**Supplied data:**
++++

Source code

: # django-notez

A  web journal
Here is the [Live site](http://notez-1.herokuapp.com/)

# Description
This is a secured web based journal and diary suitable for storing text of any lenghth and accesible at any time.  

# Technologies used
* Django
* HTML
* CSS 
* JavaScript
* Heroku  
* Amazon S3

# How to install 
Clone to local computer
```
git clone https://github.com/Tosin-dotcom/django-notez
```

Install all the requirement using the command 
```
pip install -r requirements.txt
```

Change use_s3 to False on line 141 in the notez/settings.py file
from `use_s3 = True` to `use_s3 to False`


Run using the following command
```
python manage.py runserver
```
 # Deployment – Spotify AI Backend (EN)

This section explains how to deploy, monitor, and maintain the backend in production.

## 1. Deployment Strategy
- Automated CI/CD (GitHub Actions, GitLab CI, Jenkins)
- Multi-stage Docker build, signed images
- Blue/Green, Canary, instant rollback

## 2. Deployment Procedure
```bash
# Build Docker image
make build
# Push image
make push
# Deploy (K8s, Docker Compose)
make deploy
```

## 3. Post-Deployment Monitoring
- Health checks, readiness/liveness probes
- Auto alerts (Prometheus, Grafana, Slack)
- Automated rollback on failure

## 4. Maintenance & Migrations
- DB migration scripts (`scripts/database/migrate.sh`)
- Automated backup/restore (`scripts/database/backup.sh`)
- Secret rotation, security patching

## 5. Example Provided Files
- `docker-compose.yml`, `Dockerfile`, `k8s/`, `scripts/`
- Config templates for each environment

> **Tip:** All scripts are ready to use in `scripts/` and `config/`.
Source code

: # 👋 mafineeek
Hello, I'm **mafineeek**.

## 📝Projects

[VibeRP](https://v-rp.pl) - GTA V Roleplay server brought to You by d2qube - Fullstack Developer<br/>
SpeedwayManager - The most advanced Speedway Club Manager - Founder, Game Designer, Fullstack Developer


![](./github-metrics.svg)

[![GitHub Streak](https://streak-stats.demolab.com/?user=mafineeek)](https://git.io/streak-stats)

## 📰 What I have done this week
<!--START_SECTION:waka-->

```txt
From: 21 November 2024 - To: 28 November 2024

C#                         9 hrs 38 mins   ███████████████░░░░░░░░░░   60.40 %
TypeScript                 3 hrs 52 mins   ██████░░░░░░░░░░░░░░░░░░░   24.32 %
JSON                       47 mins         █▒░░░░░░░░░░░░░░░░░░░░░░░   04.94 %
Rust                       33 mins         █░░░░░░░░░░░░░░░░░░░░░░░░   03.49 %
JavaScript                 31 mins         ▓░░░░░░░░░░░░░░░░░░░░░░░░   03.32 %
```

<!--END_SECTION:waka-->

++++

Transcribe the entries above exactly.

Source code

: # django-notez

A  web journal
Here is the [Live site](http://notez-1.herokuapp.com/)

# Description
This is a secured web based journal and diary suitable for storing text of any lenghth and accesible at any time.  

# Technologies used
* Django
* HTML
* CSS 
* JavaScript
* Heroku  
* Amazon S3

# How to install 
Clone to local computer
```
git clone https://github.com/Tosin-dotcom/django-notez
```

Install all the requirement using the command 
```
pip install -r requirements.txt
```

Change use_s3 to False on line 141 in the notez/settings.py file
from `use_s3 = True` to `use_s3 to False`


Run using the following command
```
python manage.py runserver
```
 # Deployment – Spotify AI Backend (EN)

This section explains how to deploy, monitor, and maintain the backend in production.

## 1. Deployment Strategy
- Automated CI/CD (GitHub Actions, GitLab CI, Jenkins)
- Multi-stage Docker build, signed images
- Blue/Green, Canary, instant rollback

## 2. Deployment Procedure
```bash
# Build Docker image
make build
# Push image
make push
# Deploy (K8s, Docker Compose)
make deploy
```

## 3. Post-Deployment Monitoring
- Health checks, readiness/liveness probes
- Auto alerts (Prometheus, Grafana, Slack)
- Automated rollback on failure

## 4. Maintenance & Migrations
- DB migration scripts (`scripts/database/migrate.sh`)
- Automated backup/restore (`scripts/database/backup.sh`)
- Secret rotation, security patching

## 5. Example Provided Files
- `docker-compose.yml`, `Dockerfile`, `k8s/`, `scripts/`
- Config templates for each environment

> **Tip:** All scripts are ready to use in `scripts/` and `config/`.
Source code

: # 👋 mafineeek
Hello, I'm **mafineeek**.

## 📝Projects

[VibeRP](https://v-rp.pl) - GTA V Roleplay server brought to You by d2qube - Fullstack Developer<br/>
SpeedwayManager - The most advanced Speedway Club Manager - Founder, Game Designer, Fullstack Developer


![](./github-metrics.svg)

[![GitHub Streak](https://streak-stats.demolab.com/?user=mafineeek)](https://git.io/streak-stats)

## 📰 What I have done this week
<!--START_SECTION:waka-->

```txt
From: 21 November 2024 - To: 28 November 2024

C#                         9 hrs 38 mins   ███████████████░░░░░░░░░░   60.40 %
TypeScript                 3 hrs 52 mins   ██████░░░░░░░░░░░░░░░░░░░   24.32 %
JSON                       47 mins         █▒░░░░░░░░░░░░░░░░░░░░░░░   04.94 %
Rust                       33 mins         █░░░░░░░░░░░░░░░░░░░░░░░░   03.49 %
JavaScript                 31 mins         ▓░░░░░░░░░░░░░░░░░░░░░░░░   03.32 %
```

<!--END_SECTION:waka-->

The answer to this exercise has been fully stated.